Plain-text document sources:
== Segment start ==
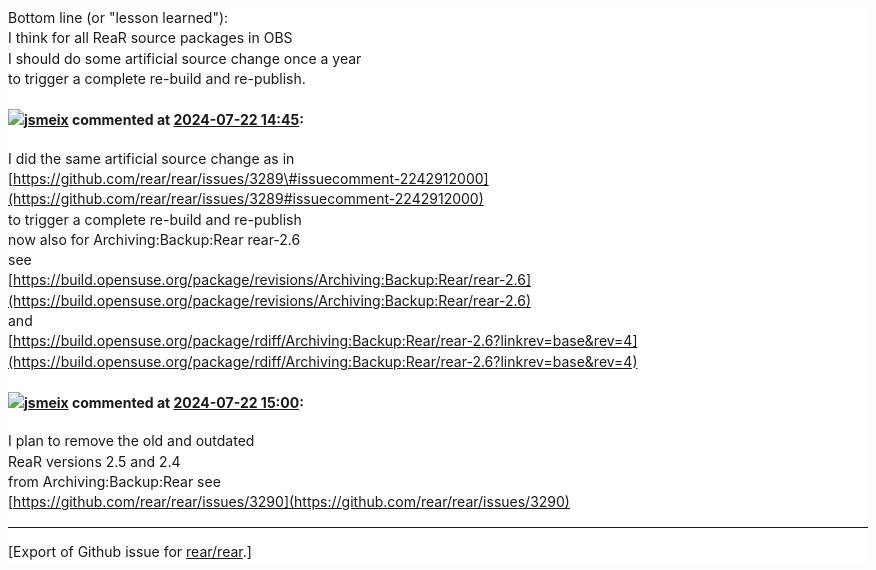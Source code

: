 Bottom line (or "lesson learned"):  
I think for all ReaR source packages in OBS  
I should do some artificial source change once a year  
to trigger a complete re-build and re-publish.

#### <img src="https://avatars.githubusercontent.com/u/1788608?u=925fc54e2ce01551392622446ece427f51e2f0ce&v=4" width="50">[jsmeix](https://github.com/jsmeix) commented at [2024-07-22 14:45](https://github.com/rear/rear/issues/3289#issuecomment-2243143462):

I did the same artificial source change as in  
[https://github.com/rear/rear/issues/3289\#issuecomment-2242912000](https://github.com/rear/rear/issues/3289#issuecomment-2242912000)  
to trigger a complete re-build and re-publish  
now also for Archiving:Backup:Rear rear-2.6  
see  
[https://build.opensuse.org/package/revisions/Archiving:Backup:Rear/rear-2.6](https://build.opensuse.org/package/revisions/Archiving:Backup:Rear/rear-2.6)  
and  
[https://build.opensuse.org/package/rdiff/Archiving:Backup:Rear/rear-2.6?linkrev=base&rev=4](https://build.opensuse.org/package/rdiff/Archiving:Backup:Rear/rear-2.6?linkrev=base&rev=4)

#### <img src="https://avatars.githubusercontent.com/u/1788608?u=925fc54e2ce01551392622446ece427f51e2f0ce&v=4" width="50">[jsmeix](https://github.com/jsmeix) commented at [2024-07-22 15:00](https://github.com/rear/rear/issues/3289#issuecomment-2243176356):

I plan to remove the old and outdated  
ReaR versions 2.5 and 2.4  
from Archiving:Backup:Rear see  
[https://github.com/rear/rear/issues/3290](https://github.com/rear/rear/issues/3290)

------------------------------------------------------------------------

\[Export of Github issue for
[rear/rear](https://github.com/rear/rear).\]
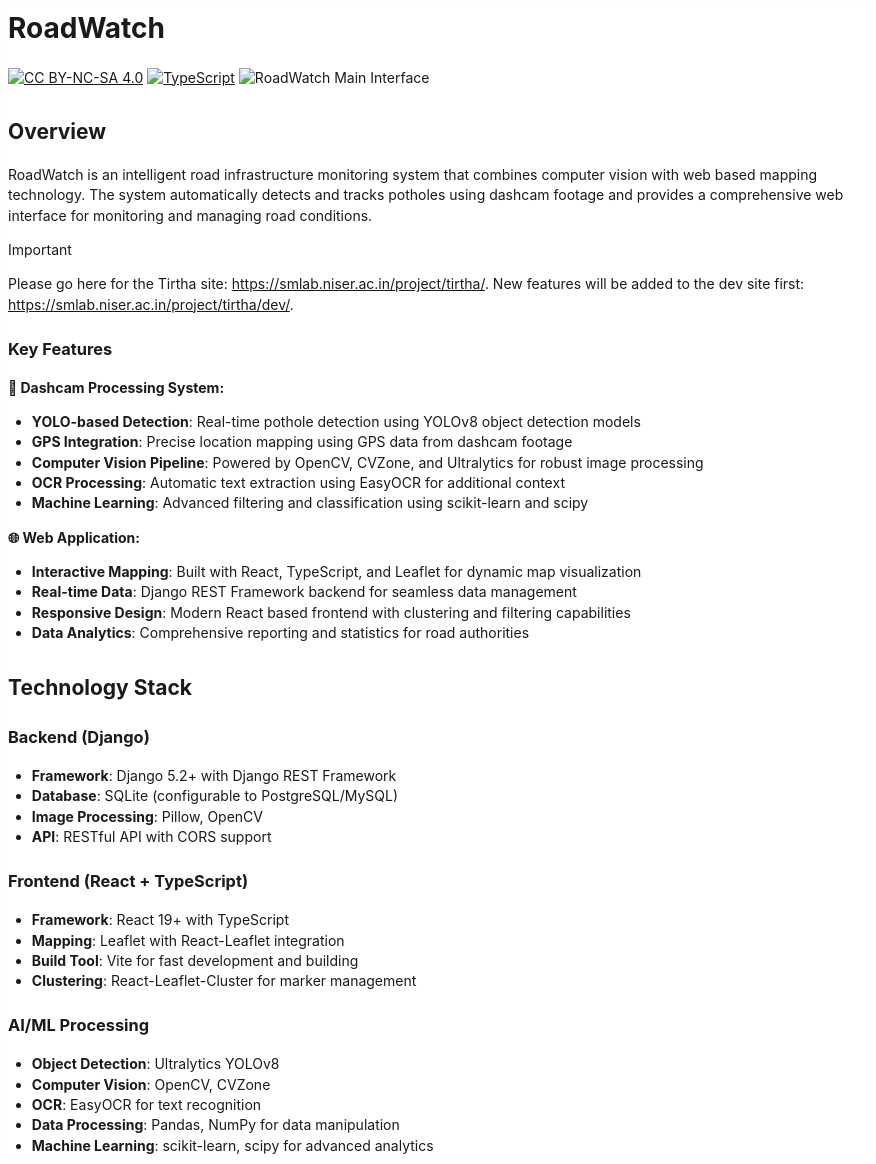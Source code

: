 # RoadWatch
[![CC BY-NC-SA 4.0][cc-by-nc-sa-shield]][cc-by-nc-sa]
[![TypeScript](https://img.shields.io/badge/TypeScript-5.0-blue.svg)](https://www.typescriptlang.org)
![RoadWatch Main Interface](images/Main.png)

## Overview

RoadWatch is an intelligent road infrastructure monitoring system that combines computer vision with web based mapping technology. The system automatically detects and tracks potholes using dashcam footage and provides a comprehensive web interface for monitoring and managing road conditions.

> [!important]
> Please go here for the Tirtha site: https://smlab.niser.ac.in/project/tirtha/.
> New features will be added to the dev site first: https://smlab.niser.ac.in/project/tirtha/dev/.

### Key Features

**🎥 Dashcam Processing System:**
- **YOLO-based Detection**: Real-time pothole detection using YOLOv8 object detection models
- **GPS Integration**: Precise location mapping using GPS data from dashcam footage
- **Computer Vision Pipeline**: Powered by OpenCV, CVZone, and Ultralytics for robust image processing
- **OCR Processing**: Automatic text extraction using EasyOCR for additional context
- **Machine Learning**: Advanced filtering and classification using scikit-learn and scipy

**🌐 Web Application:**
- **Interactive Mapping**: Built with React, TypeScript, and Leaflet for dynamic map visualization
- **Real-time Data**: Django REST Framework backend for seamless data management
- **Responsive Design**: Modern React based frontend with clustering and filtering capabilities
- **Data Analytics**: Comprehensive reporting and statistics for road authorities

## Technology Stack

### Backend (Django)
- **Framework**: Django 5.2+ with Django REST Framework
- **Database**: SQLite (configurable to PostgreSQL/MySQL)
- **Image Processing**: Pillow, OpenCV
- **API**: RESTful API with CORS support

### Frontend (React + TypeScript)
- **Framework**: React 19+ with TypeScript
- **Mapping**: Leaflet with React-Leaflet integration
- **Build Tool**: Vite for fast development and building
- **Clustering**: React-Leaflet-Cluster for marker management

### AI/ML Processing
- **Object Detection**: Ultralytics YOLOv8
- **Computer Vision**: OpenCV, CVZone
- **OCR**: EasyOCR for text recognition
- **Data Processing**: Pandas, NumPy for data manipulation
- **Machine Learning**: scikit-learn, scipy for advanced analytics


[cc-by-nc-sa]: http://creativecommons.org/licenses/by-nc-sa/4.0/
[cc-by-nc-sa-image]: https://licensebuttons.net/l/by-nc-sa/4.0/88x31.png
[cc-by-nc-sa-shield]: https://img.shields.io/badge/License-CC%20BY--NC--SA%204.0-lightgrey.svg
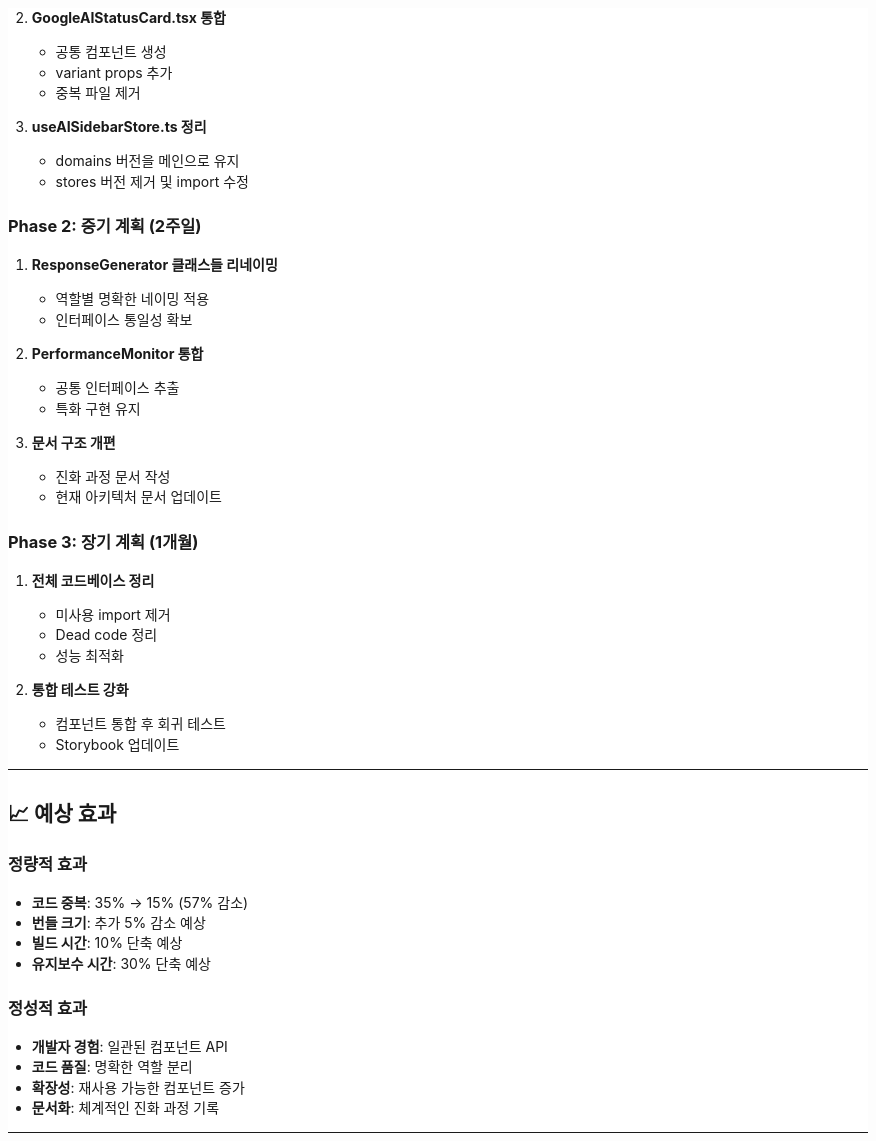 2. **GoogleAIStatusCard.tsx 통합**
   - 공통 컴포넌트 생성
   - variant props 추가
   - 중복 파일 제거

3. **useAISidebarStore.ts 정리**
   - domains 버전을 메인으로 유지
   - stores 버전 제거 및 import 수정

### **Phase 2: 중기 계획 (2주일)**

1. **ResponseGenerator 클래스들 리네이밍**
   - 역할별 명확한 네이밍 적용
   - 인터페이스 통일성 확보

2. **PerformanceMonitor 통합**
   - 공통 인터페이스 추출
   - 특화 구현 유지

3. **문서 구조 개편**
   - 진화 과정 문서 작성
   - 현재 아키텍처 문서 업데이트

### **Phase 3: 장기 계획 (1개월)**

1. **전체 코드베이스 정리**
   - 미사용 import 제거
   - Dead code 정리
   - 성능 최적화

2. **통합 테스트 강화**
   - 컴포넌트 통합 후 회귀 테스트
   - Storybook 업데이트

---

## 📈 예상 효과

### **정량적 효과**

- **코드 중복**: 35% → 15% (57% 감소)
- **번들 크기**: 추가 5% 감소 예상
- **빌드 시간**: 10% 단축 예상
- **유지보수 시간**: 30% 단축 예상

### **정성적 효과**

- **개발자 경험**: 일관된 컴포넌트 API
- **코드 품질**: 명확한 역할 분리
- **확장성**: 재사용 가능한 컴포넌트 증가
- **문서화**: 체계적인 진화 과정 기록

---
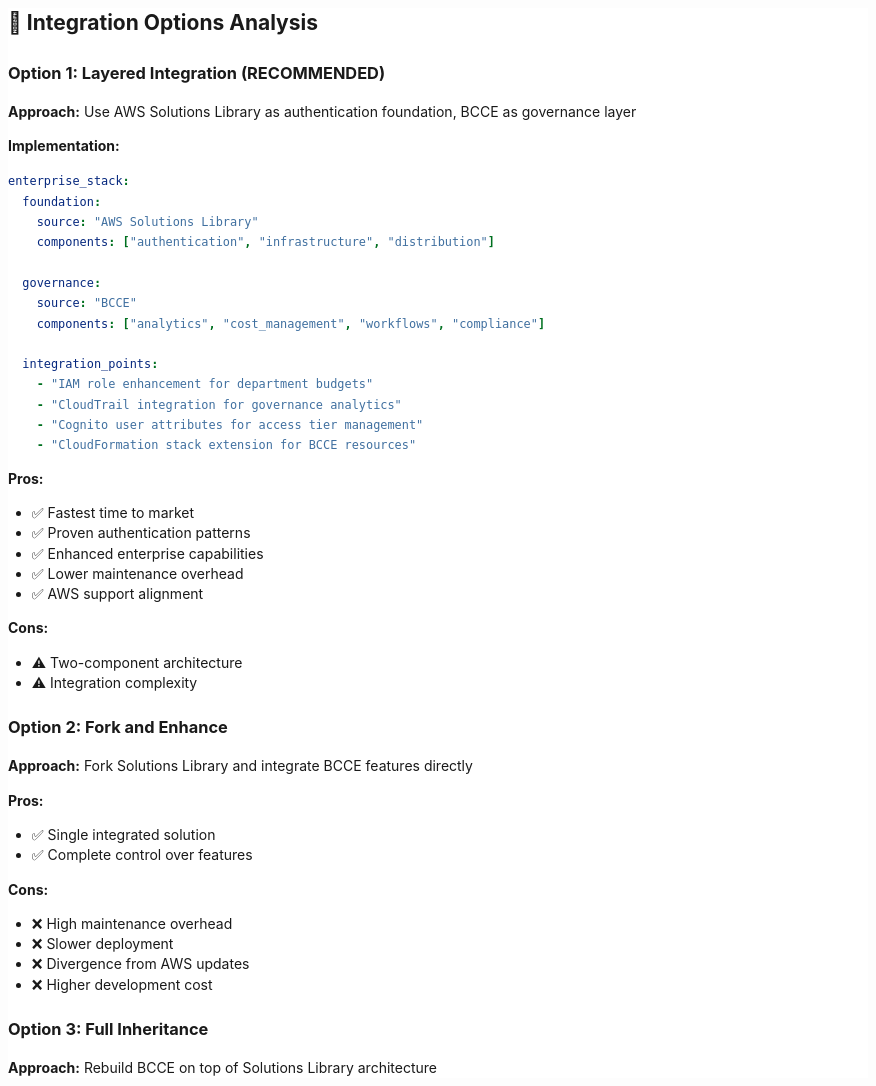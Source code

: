 
## 🎯 Integration Options Analysis

### **Option 1: Layered Integration (RECOMMENDED)**

**Approach:** Use AWS Solutions Library as authentication foundation, BCCE as governance layer

**Implementation:**
```yaml
enterprise_stack:
  foundation:
    source: "AWS Solutions Library"
    components: ["authentication", "infrastructure", "distribution"]
    
  governance:
    source: "BCCE"
    components: ["analytics", "cost_management", "workflows", "compliance"]
    
  integration_points:
    - "IAM role enhancement for department budgets"
    - "CloudTrail integration for governance analytics"
    - "Cognito user attributes for access tier management"
    - "CloudFormation stack extension for BCCE resources"
```

**Pros:**
- ✅ Fastest time to market
- ✅ Proven authentication patterns
- ✅ Enhanced enterprise capabilities
- ✅ Lower maintenance overhead
- ✅ AWS support alignment

**Cons:**
- ⚠️ Two-component architecture
- ⚠️ Integration complexity

### **Option 2: Fork and Enhance**

**Approach:** Fork Solutions Library and integrate BCCE features directly

**Pros:**
- ✅ Single integrated solution
- ✅ Complete control over features

**Cons:**
- ❌ High maintenance overhead
- ❌ Slower deployment
- ❌ Divergence from AWS updates
- ❌ Higher development cost

### **Option 3: Full Inheritance**

**Approach:** Rebuild BCCE on top of Solutions Library architecture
== Segment end ==
* [What the exercise asks]:
With the pictures dropped, write out all of the entries word for word.

* [Answer to this exercise]:
Source code

: Bottom line (or "lesson learned"):  
I think for all ReaR source packages in OBS  
I should do some artificial source change once a year  
to trigger a complete re-build and re-publish.

#### <img src="https://avatars.githubusercontent.com/u/1788608?u=925fc54e2ce01551392622446ece427f51e2f0ce&v=4" width="50">[jsmeix](https://github.com/jsmeix) commented at [2024-07-22 14:45](https://github.com/rear/rear/issues/3289#issuecomment-2243143462):

I did the same artificial source change as in  
[https://github.com/rear/rear/issues/3289\#issuecomment-2242912000](https://github.com/rear/rear/issues/3289#issuecomment-2242912000)  
to trigger a complete re-build and re-publish  
now also for Archiving:Backup:Rear rear-2.6  
see  
[https://build.opensuse.org/package/revisions/Archiving:Backup:Rear/rear-2.6](https://build.opensuse.org/package/revisions/Archiving:Backup:Rear/rear-2.6)  
and  
[https://build.opensuse.org/package/rdiff/Archiving:Backup:Rear/rear-2.6?linkrev=base&rev=4](https://build.opensuse.org/package/rdiff/Archiving:Backup:Rear/rear-2.6?linkrev=base&rev=4)

#### <img src="https://avatars.githubusercontent.com/u/1788608?u=925fc54e2ce01551392622446ece427f51e2f0ce&v=4" width="50">[jsmeix](https://github.com/jsmeix) commented at [2024-07-22 15:00](https://github.com/rear/rear/issues/3289#issuecomment-2243176356):

I plan to remove the old and outdated  
ReaR versions 2.5 and 2.4  
from Archiving:Backup:Rear see  
[https://github.com/rear/rear/issues/3290](https://github.com/rear/rear/issues/3290)

------------------------------------------------------------------------

\[Export of Github issue for
[rear/rear](https://github.com/rear/rear).\]
Source code

: # RoadWatch
[![CC BY-NC-SA 4.0][cc-by-nc-sa-shield]][cc-by-nc-sa]
[![TypeScript](https://img.shields.io/badge/TypeScript-5.0-blue.svg)](https://www.typescriptlang.org)
![RoadWatch Main Interface](images/Main.png)

## Overview

RoadWatch is an intelligent road infrastructure monitoring system that combines computer vision with web based mapping technology. The system automatically detects and tracks potholes using dashcam footage and provides a comprehensive web interface for monitoring and managing road conditions.

> [!important]
> Please go here for the Tirtha site: https://smlab.niser.ac.in/project/tirtha/.
> New features will be added to the dev site first: https://smlab.niser.ac.in/project/tirtha/dev/.

### Key Features

**🎥 Dashcam Processing System:**
- **YOLO-based Detection**: Real-time pothole detection using YOLOv8 object detection models
- **GPS Integration**: Precise location mapping using GPS data from dashcam footage
- **Computer Vision Pipeline**: Powered by OpenCV, CVZone, and Ultralytics for robust image processing
- **OCR Processing**: Automatic text extraction using EasyOCR for additional context
- **Machine Learning**: Advanced filtering and classification using scikit-learn and scipy

**🌐 Web Application:**
- **Interactive Mapping**: Built with React, TypeScript, and Leaflet for dynamic map visualization
- **Real-time Data**: Django REST Framework backend for seamless data management
- **Responsive Design**: Modern React based frontend with clustering and filtering capabilities
- **Data Analytics**: Comprehensive reporting and statistics for road authorities

## Technology Stack

### Backend (Django)
- **Framework**: Django 5.2+ with Django REST Framework
- **Database**: SQLite (configurable to PostgreSQL/MySQL)
- **Image Processing**: Pillow, OpenCV
- **API**: RESTful API with CORS support

### Frontend (React + TypeScript)
- **Framework**: React 19+ with TypeScript
- **Mapping**: Leaflet with React-Leaflet integration
- **Build Tool**: Vite for fast development and building
- **Clustering**: React-Leaflet-Cluster for marker management

### AI/ML Processing
- **Object Detection**: Ultralytics YOLOv8
- **Computer Vision**: OpenCV, CVZone
- **OCR**: EasyOCR for text recognition
- **Data Processing**: Pandas, NumPy for data manipulation
- **Machine Learning**: scikit-learn, scipy for advanced analytics


[cc-by-nc-sa]: http://creativecommons.org/licenses/by-nc-sa/4.0/
[cc-by-nc-sa-image]: https://licensebuttons.net/l/by-nc-sa/4.0/88x31.png
[cc-by-nc-sa-shield]: https://img.shields.io/badge/License-CC%20BY--NC--SA%204.0-lightgrey.svg
 2. **GoogleAIStatusCard.tsx 통합**
   - 공통 컴포넌트 생성
   - variant props 추가
   - 중복 파일 제거

3. **useAISidebarStore.ts 정리**
   - domains 버전을 메인으로 유지
   - stores 버전 제거 및 import 수정

### **Phase 2: 중기 계획 (2주일)**

1. **ResponseGenerator 클래스들 리네이밍**
   - 역할별 명확한 네이밍 적용
   - 인터페이스 통일성 확보

2. **PerformanceMonitor 통합**
   - 공통 인터페이스 추출
   - 특화 구현 유지

3. **문서 구조 개편**
   - 진화 과정 문서 작성
   - 현재 아키텍처 문서 업데이트

### **Phase 3: 장기 계획 (1개월)**

1. **전체 코드베이스 정리**
   - 미사용 import 제거
   - Dead code 정리
   - 성능 최적화

2. **통합 테스트 강화**
   - 컴포넌트 통합 후 회귀 테스트
   - Storybook 업데이트

---

## 📈 예상 효과

### **정량적 효과**

- **코드 중복**: 35% → 15% (57% 감소)
- **번들 크기**: 추가 5% 감소 예상
- **빌드 시간**: 10% 단축 예상
- **유지보수 시간**: 30% 단축 예상

### **정성적 효과**

- **개발자 경험**: 일관된 컴포넌트 API
- **코드 품질**: 명확한 역할 분리
- **확장성**: 재사용 가능한 컴포넌트 증가
- **문서화**: 체계적인 진화 과정 기록

---
Source code

: 
## 🎯 Integration Options Analysis

### **Option 1: Layered Integration (RECOMMENDED)**

**Approach:** Use AWS Solutions Library as authentication foundation, BCCE as governance layer

**Implementation:**
```yaml
enterprise_stack:
  foundation:
    source: "AWS Solutions Library"
    components: ["authentication", "infrastructure", "distribution"]
    
  governance:
    source: "BCCE"
    components: ["analytics", "cost_management", "workflows", "compliance"]
    
  integration_points:
    - "IAM role enhancement for department budgets"
    - "CloudTrail integration for governance analytics"
    - "Cognito user attributes for access tier management"
    - "CloudFormation stack extension for BCCE resources"
```

**Pros:**
- ✅ Fastest time to market
- ✅ Proven authentication patterns
- ✅ Enhanced enterprise capabilities
- ✅ Lower maintenance overhead
- ✅ AWS support alignment

**Cons:**
- ⚠️ Two-component architecture
- ⚠️ Integration complexity

### **Option 2: Fork and Enhance**

**Approach:** Fork Solutions Library and integrate BCCE features directly

**Pros:**
- ✅ Single integrated solution
- ✅ Complete control over features

**Cons:**
- ❌ High maintenance overhead
- ❌ Slower deployment
- ❌ Divergence from AWS updates
- ❌ Higher development cost

### **Option 3: Full Inheritance**

**Approach:** Rebuild BCCE on top of Solutions Library architecture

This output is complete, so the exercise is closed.